**Assigned task:**
From the line containing "D）人们对苗条模特的羡慕。" to the last line of the records, please reproduce every line exactly and nothing more.

#### Material supplied ####

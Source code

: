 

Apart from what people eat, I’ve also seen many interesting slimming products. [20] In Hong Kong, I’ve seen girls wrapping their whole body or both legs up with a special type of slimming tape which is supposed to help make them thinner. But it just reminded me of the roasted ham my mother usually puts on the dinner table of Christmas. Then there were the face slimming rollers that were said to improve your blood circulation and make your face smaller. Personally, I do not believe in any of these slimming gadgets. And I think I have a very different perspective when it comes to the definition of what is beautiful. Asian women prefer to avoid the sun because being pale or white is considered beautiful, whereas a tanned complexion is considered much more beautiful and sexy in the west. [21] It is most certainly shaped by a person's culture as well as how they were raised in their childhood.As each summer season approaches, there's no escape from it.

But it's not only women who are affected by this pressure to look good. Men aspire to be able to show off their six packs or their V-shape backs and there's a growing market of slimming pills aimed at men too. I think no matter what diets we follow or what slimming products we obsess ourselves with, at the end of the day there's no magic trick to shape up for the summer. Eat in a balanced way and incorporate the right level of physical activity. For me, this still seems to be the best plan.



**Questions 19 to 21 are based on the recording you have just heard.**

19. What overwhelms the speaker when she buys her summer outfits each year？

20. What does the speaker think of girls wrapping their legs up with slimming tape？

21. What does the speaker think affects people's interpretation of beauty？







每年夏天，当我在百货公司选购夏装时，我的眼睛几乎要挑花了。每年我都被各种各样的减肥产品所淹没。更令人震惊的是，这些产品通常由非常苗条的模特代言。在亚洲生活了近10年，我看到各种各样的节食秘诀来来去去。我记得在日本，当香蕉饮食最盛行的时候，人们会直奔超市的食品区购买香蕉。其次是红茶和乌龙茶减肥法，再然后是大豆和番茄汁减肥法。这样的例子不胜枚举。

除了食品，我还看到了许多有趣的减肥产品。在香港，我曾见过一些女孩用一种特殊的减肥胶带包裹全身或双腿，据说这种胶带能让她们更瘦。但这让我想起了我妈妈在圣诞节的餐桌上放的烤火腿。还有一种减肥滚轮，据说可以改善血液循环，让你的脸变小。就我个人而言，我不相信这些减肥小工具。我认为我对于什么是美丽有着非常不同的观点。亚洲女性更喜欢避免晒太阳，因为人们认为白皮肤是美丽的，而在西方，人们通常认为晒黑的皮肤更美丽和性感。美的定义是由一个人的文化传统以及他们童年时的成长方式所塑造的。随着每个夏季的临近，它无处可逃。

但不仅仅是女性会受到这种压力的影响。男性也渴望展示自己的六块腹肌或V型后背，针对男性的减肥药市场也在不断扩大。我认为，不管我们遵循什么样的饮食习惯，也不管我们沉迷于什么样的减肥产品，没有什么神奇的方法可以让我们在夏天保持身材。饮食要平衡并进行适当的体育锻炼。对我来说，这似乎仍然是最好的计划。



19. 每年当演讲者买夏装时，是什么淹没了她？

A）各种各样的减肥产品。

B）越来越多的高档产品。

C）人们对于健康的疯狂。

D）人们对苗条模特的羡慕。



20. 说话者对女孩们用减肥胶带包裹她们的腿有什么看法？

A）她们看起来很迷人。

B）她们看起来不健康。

####

**The answer:**
D）人们对苗条模特的羡慕。



20. 说话者对女孩们用减肥胶带包裹她们的腿有什么看法？

A）她们看起来很迷人。

B）她们看起来不健康。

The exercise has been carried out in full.